##### Recorded data

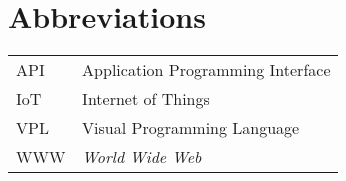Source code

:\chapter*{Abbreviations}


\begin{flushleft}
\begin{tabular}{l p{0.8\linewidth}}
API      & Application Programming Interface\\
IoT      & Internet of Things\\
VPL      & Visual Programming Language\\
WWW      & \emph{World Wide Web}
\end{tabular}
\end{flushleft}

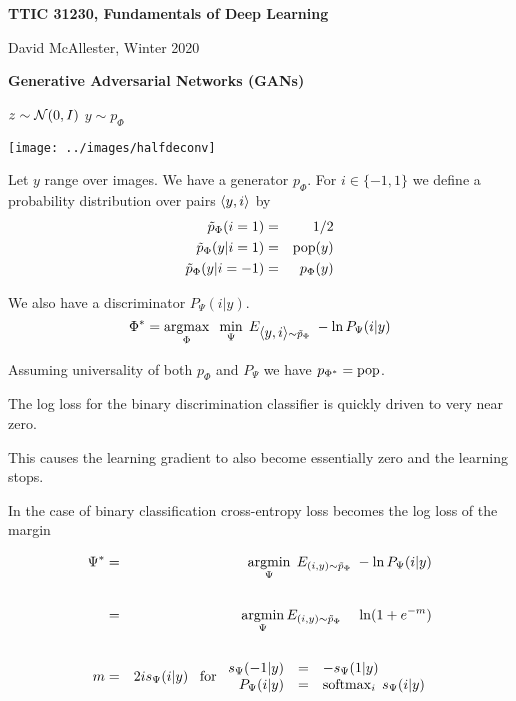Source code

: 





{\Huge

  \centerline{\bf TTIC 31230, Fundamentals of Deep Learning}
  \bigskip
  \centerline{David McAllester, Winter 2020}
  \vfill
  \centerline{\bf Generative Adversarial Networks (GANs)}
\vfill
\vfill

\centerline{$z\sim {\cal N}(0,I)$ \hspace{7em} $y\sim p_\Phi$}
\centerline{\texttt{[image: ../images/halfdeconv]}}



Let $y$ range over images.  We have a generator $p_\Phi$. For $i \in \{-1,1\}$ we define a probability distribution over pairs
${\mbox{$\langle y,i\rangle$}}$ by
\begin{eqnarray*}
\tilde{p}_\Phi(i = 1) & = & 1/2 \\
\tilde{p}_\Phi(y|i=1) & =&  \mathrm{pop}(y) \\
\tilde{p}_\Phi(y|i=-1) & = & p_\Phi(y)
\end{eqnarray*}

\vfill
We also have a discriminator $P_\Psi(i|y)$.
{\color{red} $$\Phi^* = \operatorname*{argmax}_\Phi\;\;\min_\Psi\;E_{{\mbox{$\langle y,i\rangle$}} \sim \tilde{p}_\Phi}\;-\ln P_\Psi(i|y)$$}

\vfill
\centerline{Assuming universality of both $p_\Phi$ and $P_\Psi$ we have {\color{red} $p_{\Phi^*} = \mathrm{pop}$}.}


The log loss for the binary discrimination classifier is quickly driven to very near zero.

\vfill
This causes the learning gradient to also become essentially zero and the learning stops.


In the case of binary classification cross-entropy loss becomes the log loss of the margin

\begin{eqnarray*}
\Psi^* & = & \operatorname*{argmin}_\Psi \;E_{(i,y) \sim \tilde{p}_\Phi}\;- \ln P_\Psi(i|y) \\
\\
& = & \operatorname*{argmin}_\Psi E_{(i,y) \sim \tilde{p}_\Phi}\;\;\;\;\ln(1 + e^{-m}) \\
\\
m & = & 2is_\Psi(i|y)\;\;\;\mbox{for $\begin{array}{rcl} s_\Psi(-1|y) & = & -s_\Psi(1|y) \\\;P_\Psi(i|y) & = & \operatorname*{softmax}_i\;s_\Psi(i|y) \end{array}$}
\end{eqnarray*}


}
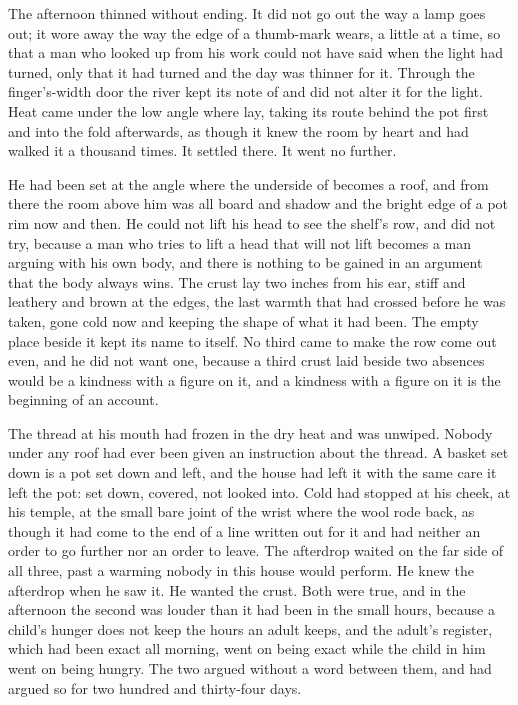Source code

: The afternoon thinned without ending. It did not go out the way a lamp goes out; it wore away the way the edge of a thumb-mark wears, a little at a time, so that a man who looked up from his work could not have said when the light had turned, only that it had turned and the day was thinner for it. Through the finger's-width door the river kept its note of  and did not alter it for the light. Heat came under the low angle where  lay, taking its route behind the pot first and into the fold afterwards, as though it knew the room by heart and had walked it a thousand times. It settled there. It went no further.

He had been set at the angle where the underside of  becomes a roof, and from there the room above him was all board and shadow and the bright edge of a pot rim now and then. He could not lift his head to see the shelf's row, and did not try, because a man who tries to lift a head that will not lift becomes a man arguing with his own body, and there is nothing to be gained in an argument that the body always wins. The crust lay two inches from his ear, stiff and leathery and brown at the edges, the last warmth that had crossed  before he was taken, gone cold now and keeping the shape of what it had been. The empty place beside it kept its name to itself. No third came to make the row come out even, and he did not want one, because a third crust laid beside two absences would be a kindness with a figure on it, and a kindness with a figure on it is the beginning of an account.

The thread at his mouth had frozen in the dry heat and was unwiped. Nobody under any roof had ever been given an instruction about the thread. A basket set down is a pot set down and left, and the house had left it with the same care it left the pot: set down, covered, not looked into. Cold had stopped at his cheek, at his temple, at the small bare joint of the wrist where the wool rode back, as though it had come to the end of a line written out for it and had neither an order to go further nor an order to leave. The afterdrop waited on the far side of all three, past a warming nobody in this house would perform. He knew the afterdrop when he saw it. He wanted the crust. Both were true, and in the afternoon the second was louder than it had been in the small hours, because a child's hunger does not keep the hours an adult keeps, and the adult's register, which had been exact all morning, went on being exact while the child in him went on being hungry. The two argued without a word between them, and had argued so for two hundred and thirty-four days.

##########

* **Problem to solve**: Where an entry contains an image, skip the image and write out the rest exactly.

* **Reply**:
Source code

:\chapter*{Abbreviations}


\begin{flushleft}
\begin{tabular}{l p{0.8\linewidth}}
API      & Application Programming Interface\\
IoT      & Internet of Things\\
VPL      & Visual Programming Language\\
WWW      & \emph{World Wide Web}
\end{tabular}
\end{flushleft}

Source code

: 





{\Huge

  \centerline{\bf TTIC 31230, Fundamentals of Deep Learning}
  \bigskip
  \centerline{David McAllester, Winter 2020}
  \vfill
  \centerline{\bf Generative Adversarial Networks (GANs)}
\vfill
\vfill

\centerline{$z\sim {\cal N}(0,I)$ \hspace{7em} $y\sim p_\Phi$}
\centerline{\texttt{[image: ../images/halfdeconv]}}



Let $y$ range over images.  We have a generator $p_\Phi$. For $i \in \{-1,1\}$ we define a probability distribution over pairs
${\mbox{$\langle y,i\rangle$}}$ by
\begin{eqnarray*}
\tilde{p}_\Phi(i = 1) & = & 1/2 \\
\tilde{p}_\Phi(y|i=1) & =&  \mathrm{pop}(y) \\
\tilde{p}_\Phi(y|i=-1) & = & p_\Phi(y)
\end{eqnarray*}

\vfill
We also have a discriminator $P_\Psi(i|y)$.
{\color{red} $$\Phi^* = \operatorname*{argmax}_\Phi\;\;\min_\Psi\;E_{{\mbox{$\langle y,i\rangle$}} \sim \tilde{p}_\Phi}\;-\ln P_\Psi(i|y)$$}

\vfill
\centerline{Assuming universality of both $p_\Phi$ and $P_\Psi$ we have {\color{red} $p_{\Phi^*} = \mathrm{pop}$}.}


The log loss for the binary discrimination classifier is quickly driven to very near zero.

\vfill
This causes the learning gradient to also become essentially zero and the learning stops.


In the case of binary classification cross-entropy loss becomes the log loss of the margin

\begin{eqnarray*}
\Psi^* & = & \operatorname*{argmin}_\Psi \;E_{(i,y) \sim \tilde{p}_\Phi}\;- \ln P_\Psi(i|y) \\
\\
& = & \operatorname*{argmin}_\Psi E_{(i,y) \sim \tilde{p}_\Phi}\;\;\;\;\ln(1 + e^{-m}) \\
\\
m & = & 2is_\Psi(i|y)\;\;\;\mbox{for $\begin{array}{rcl} s_\Psi(-1|y) & = & -s_\Psi(1|y) \\\;P_\Psi(i|y) & = & \operatorname*{softmax}_i\;s_\Psi(i|y) \end{array}$}
\end{eqnarray*}


}
Source code

: The afternoon thinned without ending. It did not go out the way a lamp goes out; it wore away the way the edge of a thumb-mark wears, a little at a time, so that a man who looked up from his work could not have said when the light had turned, only that it had turned and the day was thinner for it. Through the finger's-width door the river kept its note of  and did not alter it for the light. Heat came under the low angle where  lay, taking its route behind the pot first and into the fold afterwards, as though it knew the room by heart and had walked it a thousand times. It settled there. It went no further.

He had been set at the angle where the underside of  becomes a roof, and from there the room above him was all board and shadow and the bright edge of a pot rim now and then. He could not lift his head to see the shelf's row, and did not try, because a man who tries to lift a head that will not lift becomes a man arguing with his own body, and there is nothing to be gained in an argument that the body always wins. The crust lay two inches from his ear, stiff and leathery and brown at the edges, the last warmth that had crossed  before he was taken, gone cold now and keeping the shape of what it had been. The empty place beside it kept its name to itself. No third came to make the row come out even, and he did not want one, because a third crust laid beside two absences would be a kindness with a figure on it, and a kindness with a figure on it is the beginning of an account.

The thread at his mouth had frozen in the dry heat and was unwiped. Nobody under any roof had ever been given an instruction about the thread. A basket set down is a pot set down and left, and the house had left it with the same care it left the pot: set down, covered, not looked into. Cold had stopped at his cheek, at his temple, at the small bare joint of the wrist where the wool rode back, as though it had come to the end of a line written out for it and had neither an order to go further nor an order to leave. The afterdrop waited on the far side of all three, past a warming nobody in this house would perform. He knew the afterdrop when he saw it. He wanted the crust. Both were true, and in the afternoon the second was louder than it had been in the small hours, because a child's hunger does not keep the hours an adult keeps, and the adult's register, which had been exact all morning, went on being exact while the child in him went on being hungry. The two argued without a word between them, and had argued so for two hundred and thirty-four days.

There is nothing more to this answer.